外の救急車が鳴り響く家の中で
救急車の音はどうも不安を感じるが,その反面何かがあるのではないかという危機感をあおるような,一種ワクワクのようなものを感じる.しかし,ひとたびなぜ救急車が鳴っているかを考えてみると人が死の淵にあるということが感じられる.一見単純のように見える「認知」も深く考えてみれば結構面白い要素がある.まず第一に,我々はどうして「救急車のサイン=人が倒れている」という思考を無意識的にするのかということである.これは経験論的だとか,これまでの教育だとかそういう話ではない.人間の想像力の議論に近い.単純な周波数の重なりからどうしてここまで想像できるのだろうか.自分が救急車で搬送されたわけでもない,誰かが救急車で搬送されている様子をその場で体感した経験もない.しかしなぜ,我々は人が倒れていると感じるのだろうか.私は哲学者でも何でもないので新しい論考をというよりはただ感じたことをつらつらと述べながら思考を整理するだけなのだが.救急車の音は「960 Hz と 770 Hz を 1.3 秒周期で 繰り返す音」という音らしい.つまりだいたい「ソ」の音と「シ」の音を1.3秒周期で鳴らすと救急車っぽいのだ.ちょっと話が飛ぶがここで感じたのは人間の生活と警報の関係性である.人間の知覚を考えたとき,どうしてもビジュアル的な要素が結構強くなってしまう気がしている.しかし,空襲の時とか津波の時は音のほうがぞっとする.文字に「ニゲロ」と書いているのもかなりぞっとするけれども,あの恐怖感をあおるような不協和音はどうしても怖い.ホラーゲームだってそうだ.びっくりさせるときの音は不気味でしょうがない.人間はどうしてもこれまで視覚依存というか,多くの視覚情報を頼りにしてきた気がする.しかし,速報性がありかつ簡単に情報を伝えることができる,要するに人間が一瞬で処理をすることのできる信号は光の信号ではなく,音の信号ではないのだろうかという風に感じた.しかしこれはなぜなのだろうか.
視覚刺激に対する単純反応時間は、聴覚刺激や触覚刺激に対するものより長い
こんな話が合った.なるほど,視覚より聴覚のほうが長いのか.Claudeさんは,「聴覚刺激に対する反応時間は、視覚刺激に対するそれよりも短いことが知られています。
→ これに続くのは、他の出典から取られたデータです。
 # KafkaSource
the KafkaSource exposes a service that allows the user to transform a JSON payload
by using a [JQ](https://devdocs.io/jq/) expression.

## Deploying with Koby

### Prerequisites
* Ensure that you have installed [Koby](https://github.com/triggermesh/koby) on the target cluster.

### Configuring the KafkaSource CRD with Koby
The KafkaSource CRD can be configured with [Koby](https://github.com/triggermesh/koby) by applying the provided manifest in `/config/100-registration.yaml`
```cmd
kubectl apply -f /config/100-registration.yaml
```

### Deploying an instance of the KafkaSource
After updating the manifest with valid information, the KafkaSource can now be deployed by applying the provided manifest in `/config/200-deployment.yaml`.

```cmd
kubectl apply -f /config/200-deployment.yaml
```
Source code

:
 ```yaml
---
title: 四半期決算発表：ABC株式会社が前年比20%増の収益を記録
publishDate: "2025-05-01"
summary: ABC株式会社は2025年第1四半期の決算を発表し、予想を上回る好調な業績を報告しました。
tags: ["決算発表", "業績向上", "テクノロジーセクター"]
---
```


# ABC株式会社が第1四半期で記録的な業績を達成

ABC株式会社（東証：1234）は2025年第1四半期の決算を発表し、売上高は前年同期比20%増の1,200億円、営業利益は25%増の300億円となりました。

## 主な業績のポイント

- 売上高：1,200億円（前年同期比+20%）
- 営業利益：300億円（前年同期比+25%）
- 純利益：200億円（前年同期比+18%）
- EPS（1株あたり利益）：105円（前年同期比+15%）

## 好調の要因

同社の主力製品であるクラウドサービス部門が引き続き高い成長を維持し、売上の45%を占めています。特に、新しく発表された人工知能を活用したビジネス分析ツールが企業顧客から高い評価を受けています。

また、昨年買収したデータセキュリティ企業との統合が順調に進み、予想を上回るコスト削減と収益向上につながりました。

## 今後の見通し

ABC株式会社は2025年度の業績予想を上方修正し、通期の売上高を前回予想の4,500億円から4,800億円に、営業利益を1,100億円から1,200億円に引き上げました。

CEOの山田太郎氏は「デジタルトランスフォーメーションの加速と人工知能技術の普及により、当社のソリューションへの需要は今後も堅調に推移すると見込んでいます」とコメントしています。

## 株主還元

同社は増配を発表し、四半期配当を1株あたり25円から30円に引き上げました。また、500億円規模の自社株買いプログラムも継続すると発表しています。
これは脳への伝達経路の違いによるものです。聴覚情報は脳幹を経由して大脳皮質に到達するのに対し、視覚情報は網膜から外側膝状体を経由して大脳皮質に至るため、より多くの中継点を通ることになります。」と言っている.ハルシネーションもあるだろうが,そうなのだろう.聴覚刺激は注意を引き付ける力が強い。これは、音が空間的に拡散する性質を持つためだ。視覚情報は対象物に目を向けなければ入力されないが、音は意図せずとも耳に入ってくる。
こんな要素を考えながら,どうやって世界を認識するかを考えて,それを逆手にとって展示に生かしてみたい.